Sans surprise, les communistes du Havre et de la Seine-Maritime se saisissent des résultats de l’enquête pour relancer leur démarche pour une liste unitaire dès le premier tour. « Le récent sondage TNS-SOFRES, publié par les quotidiens de Haute-Normandie, montre qu’Antoine Rufenacht peut être battu par une liste de rassemblement de la gauche, conduite par le député Daniel Paul », écrit Céline Brulin, secrétaire de la fédération communiste de la Seine-Maritime aux forces de gauche. « Cette occasion peut-elle être boudée au profit d’une stratégie visant à ce que les forces de gauche se "comptent" ? Je pense au contraire que l’ensemble des forces de gauche et écologistes est face à une grande responsabilité et qu’il ne saurait être question de faire un tel cadeau à un dirigeant de l’UMP, qui met en oeuvre avec zèle la politique de droite dans la plus grande ville de notre département », poursuit-elle.

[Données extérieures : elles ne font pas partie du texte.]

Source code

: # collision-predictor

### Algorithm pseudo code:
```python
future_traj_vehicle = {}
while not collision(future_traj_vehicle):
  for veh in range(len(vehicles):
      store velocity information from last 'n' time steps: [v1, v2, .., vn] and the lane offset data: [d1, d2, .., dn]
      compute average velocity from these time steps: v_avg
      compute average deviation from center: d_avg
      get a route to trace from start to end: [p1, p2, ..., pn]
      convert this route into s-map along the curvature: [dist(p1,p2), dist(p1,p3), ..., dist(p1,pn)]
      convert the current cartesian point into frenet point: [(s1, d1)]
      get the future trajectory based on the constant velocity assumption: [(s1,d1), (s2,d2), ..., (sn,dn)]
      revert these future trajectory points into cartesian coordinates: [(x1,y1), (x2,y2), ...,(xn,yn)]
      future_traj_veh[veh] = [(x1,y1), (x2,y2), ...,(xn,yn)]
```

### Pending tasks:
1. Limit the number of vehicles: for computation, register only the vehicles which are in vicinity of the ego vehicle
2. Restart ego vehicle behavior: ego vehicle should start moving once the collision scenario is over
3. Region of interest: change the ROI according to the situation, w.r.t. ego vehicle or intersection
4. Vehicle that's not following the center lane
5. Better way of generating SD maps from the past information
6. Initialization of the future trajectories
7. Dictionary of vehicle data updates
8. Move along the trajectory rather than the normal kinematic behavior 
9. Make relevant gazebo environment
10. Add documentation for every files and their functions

Laurent Lognou, qui conduit la liste PS, accueille les résultats du sondage comme « une bonne nouvelle. Antoine Rufenacht est battable, la municipalité n’est pas imprenable ». Il ajoute qu’il y voit « la preuve que deux listes à gauche ne font pas problème et que la dynamique se crée pour le second tour ». Même réaction pour son colistier Yves Bertrand, porte parole du PRG. « Ça ne change rien pour nous, affirme-t-il. La gauche gagne au second tour si elle ratisse large au premier. Chacun s’adresse à son électorat et, au deuxième tour, nous ferons une belle addition. » Il pense que, si le PS s’unit avec le PCF, la gauche perdra. « Dans la pratique, le PC n’a pas changé, et l’électorat Verts et PRG ne suivrait pas derrière un communiste », prétend-il. Il explique que si Daniel Paul paraît mieux à même de battre Antoine Rufenacht, c’est « parce que le PC est mieux implanté au Havre, qu’il y a un héritage, une filiation, et que le mécontentement populaire qui monte s’exprime mieux dans le PCF que dans le PS ».